• PROBLEM REQUIREMENTS:
Please report every line in the entries that contains the string "Showcases".

• SOURCE RECORDS:
- Opening Delimiter -
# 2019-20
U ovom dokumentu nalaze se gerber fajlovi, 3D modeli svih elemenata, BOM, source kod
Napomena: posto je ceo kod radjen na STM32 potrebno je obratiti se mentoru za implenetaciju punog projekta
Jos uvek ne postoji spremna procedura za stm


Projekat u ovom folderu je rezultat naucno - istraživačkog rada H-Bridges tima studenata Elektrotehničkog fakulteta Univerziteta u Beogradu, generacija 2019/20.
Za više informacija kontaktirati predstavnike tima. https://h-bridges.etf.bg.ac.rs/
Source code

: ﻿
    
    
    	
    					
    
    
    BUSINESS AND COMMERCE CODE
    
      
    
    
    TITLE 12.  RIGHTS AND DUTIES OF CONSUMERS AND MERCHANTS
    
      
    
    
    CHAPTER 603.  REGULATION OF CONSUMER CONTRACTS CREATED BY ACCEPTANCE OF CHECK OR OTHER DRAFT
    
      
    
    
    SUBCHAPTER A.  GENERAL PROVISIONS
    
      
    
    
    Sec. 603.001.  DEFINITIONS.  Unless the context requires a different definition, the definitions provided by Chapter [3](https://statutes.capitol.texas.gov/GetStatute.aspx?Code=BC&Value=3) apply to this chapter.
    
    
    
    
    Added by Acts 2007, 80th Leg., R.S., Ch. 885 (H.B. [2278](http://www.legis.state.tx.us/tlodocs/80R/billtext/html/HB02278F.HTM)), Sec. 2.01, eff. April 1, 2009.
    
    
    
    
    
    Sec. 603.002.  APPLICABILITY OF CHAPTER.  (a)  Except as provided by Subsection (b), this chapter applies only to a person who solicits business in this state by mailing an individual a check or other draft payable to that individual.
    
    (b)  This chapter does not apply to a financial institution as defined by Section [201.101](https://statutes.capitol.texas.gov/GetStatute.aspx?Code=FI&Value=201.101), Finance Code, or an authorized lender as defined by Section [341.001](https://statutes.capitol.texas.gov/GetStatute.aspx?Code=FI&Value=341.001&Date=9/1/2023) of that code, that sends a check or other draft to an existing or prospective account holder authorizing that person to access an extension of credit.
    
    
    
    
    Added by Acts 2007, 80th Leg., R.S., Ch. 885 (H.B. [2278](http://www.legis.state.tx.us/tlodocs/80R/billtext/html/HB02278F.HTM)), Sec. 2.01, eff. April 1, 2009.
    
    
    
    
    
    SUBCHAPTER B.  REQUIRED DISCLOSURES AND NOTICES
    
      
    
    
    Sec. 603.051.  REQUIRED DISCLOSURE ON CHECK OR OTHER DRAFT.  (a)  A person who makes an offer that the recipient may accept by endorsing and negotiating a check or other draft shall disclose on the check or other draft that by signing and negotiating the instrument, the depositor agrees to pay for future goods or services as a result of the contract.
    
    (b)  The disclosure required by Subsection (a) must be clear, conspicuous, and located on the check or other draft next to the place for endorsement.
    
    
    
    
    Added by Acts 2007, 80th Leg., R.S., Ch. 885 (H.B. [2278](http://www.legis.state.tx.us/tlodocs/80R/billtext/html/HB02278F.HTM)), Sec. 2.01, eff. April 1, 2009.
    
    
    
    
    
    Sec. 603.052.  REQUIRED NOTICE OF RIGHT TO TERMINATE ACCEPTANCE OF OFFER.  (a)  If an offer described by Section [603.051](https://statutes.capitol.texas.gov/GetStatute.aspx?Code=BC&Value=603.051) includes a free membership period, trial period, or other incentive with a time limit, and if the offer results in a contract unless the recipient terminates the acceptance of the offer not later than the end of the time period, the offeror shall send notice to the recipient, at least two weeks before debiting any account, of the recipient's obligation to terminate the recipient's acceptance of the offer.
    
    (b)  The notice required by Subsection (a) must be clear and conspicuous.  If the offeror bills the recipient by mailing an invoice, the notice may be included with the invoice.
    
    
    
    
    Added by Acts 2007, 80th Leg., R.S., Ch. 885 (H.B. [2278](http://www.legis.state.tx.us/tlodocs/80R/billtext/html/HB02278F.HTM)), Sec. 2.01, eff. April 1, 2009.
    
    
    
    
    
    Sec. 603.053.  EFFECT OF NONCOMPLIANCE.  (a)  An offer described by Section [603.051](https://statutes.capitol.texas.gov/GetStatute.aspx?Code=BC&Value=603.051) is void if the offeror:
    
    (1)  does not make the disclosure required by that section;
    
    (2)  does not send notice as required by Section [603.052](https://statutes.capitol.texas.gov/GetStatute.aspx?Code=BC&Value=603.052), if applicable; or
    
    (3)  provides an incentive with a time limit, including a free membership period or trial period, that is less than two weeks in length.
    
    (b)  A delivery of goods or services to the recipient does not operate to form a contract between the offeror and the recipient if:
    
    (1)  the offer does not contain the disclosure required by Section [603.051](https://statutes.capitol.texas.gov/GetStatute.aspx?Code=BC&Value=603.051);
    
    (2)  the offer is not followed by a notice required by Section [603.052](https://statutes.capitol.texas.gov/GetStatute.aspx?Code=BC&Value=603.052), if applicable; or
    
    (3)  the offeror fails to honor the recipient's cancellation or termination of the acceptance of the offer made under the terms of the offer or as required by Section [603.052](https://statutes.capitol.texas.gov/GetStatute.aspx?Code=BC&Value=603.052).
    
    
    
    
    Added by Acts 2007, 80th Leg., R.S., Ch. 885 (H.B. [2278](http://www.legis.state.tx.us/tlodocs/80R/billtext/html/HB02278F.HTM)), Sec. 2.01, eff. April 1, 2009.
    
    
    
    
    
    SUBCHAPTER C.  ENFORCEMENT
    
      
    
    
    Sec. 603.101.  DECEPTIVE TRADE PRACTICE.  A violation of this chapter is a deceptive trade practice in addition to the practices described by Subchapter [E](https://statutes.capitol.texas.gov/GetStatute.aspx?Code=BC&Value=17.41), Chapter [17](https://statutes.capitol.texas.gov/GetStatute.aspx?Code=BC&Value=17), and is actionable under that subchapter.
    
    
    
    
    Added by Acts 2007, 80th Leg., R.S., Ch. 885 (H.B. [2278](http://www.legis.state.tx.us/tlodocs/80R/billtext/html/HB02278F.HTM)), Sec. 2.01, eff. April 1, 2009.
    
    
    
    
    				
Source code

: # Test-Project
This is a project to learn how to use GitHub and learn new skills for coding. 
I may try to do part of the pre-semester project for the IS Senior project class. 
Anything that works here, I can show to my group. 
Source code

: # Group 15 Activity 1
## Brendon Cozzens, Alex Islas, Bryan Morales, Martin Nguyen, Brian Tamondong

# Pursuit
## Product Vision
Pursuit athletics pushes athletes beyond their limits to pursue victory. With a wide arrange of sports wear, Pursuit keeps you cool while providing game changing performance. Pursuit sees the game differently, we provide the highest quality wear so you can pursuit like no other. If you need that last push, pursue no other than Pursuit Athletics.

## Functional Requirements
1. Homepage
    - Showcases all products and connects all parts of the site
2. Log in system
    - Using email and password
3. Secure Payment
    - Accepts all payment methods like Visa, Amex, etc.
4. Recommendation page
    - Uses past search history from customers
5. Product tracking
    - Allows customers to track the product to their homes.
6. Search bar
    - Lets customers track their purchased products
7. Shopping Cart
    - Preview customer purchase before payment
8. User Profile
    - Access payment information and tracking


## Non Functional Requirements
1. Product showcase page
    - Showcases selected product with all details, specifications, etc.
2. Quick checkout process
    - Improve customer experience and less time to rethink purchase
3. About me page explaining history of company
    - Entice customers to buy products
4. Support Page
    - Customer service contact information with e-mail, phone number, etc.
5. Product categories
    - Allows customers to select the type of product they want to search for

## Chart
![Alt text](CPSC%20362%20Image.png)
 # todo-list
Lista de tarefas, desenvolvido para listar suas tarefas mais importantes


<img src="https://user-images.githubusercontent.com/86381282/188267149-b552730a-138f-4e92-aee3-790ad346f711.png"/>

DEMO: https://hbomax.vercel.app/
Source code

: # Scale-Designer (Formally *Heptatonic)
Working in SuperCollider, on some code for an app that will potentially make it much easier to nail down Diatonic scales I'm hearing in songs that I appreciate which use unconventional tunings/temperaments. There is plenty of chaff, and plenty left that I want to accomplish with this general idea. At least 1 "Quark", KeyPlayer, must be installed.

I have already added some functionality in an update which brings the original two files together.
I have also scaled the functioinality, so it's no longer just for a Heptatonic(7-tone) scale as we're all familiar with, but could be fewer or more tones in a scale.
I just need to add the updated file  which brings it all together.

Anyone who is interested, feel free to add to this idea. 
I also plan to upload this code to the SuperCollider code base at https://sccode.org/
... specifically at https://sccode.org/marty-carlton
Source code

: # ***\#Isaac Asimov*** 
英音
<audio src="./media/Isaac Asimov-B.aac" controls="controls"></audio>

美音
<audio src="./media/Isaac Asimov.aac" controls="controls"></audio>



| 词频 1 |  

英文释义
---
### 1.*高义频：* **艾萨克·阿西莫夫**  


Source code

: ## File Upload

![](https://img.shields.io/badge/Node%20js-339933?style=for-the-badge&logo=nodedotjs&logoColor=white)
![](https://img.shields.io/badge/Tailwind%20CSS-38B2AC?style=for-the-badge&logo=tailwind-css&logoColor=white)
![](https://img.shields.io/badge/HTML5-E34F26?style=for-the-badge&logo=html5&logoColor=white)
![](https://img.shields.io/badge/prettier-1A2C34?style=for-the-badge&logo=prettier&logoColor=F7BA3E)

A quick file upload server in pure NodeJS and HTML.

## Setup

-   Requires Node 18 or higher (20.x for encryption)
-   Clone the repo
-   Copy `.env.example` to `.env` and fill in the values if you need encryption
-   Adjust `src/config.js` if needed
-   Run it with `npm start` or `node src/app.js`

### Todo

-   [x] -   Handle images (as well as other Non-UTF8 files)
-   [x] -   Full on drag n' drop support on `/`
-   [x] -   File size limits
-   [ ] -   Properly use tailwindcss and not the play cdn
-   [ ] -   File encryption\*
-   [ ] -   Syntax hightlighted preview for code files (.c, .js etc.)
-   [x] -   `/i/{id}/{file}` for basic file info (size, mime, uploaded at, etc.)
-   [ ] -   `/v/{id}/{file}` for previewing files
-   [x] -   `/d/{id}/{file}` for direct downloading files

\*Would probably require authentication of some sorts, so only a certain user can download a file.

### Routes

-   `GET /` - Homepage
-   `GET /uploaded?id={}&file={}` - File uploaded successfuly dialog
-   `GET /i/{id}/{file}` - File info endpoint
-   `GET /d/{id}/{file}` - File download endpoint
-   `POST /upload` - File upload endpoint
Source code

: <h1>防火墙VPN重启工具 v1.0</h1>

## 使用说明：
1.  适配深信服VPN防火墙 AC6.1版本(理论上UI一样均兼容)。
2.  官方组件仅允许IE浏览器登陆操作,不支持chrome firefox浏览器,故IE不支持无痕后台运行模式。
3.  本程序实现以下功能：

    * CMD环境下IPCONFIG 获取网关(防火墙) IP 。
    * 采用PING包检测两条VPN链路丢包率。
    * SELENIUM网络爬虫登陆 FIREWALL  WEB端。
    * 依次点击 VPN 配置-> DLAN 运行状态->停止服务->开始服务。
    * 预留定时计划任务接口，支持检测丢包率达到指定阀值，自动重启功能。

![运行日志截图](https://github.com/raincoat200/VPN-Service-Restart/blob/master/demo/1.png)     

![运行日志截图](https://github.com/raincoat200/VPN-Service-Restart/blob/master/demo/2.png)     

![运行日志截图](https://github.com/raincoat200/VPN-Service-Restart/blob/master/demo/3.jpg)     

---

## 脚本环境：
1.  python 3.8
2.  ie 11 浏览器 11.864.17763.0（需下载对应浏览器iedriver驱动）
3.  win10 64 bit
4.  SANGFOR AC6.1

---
- Closing Delimiter -
• SOLUTION TO THE EXERCISE:
    - Showcases all products and connects all parts of the site
    - Showcases selected product with all details, specifications, etc.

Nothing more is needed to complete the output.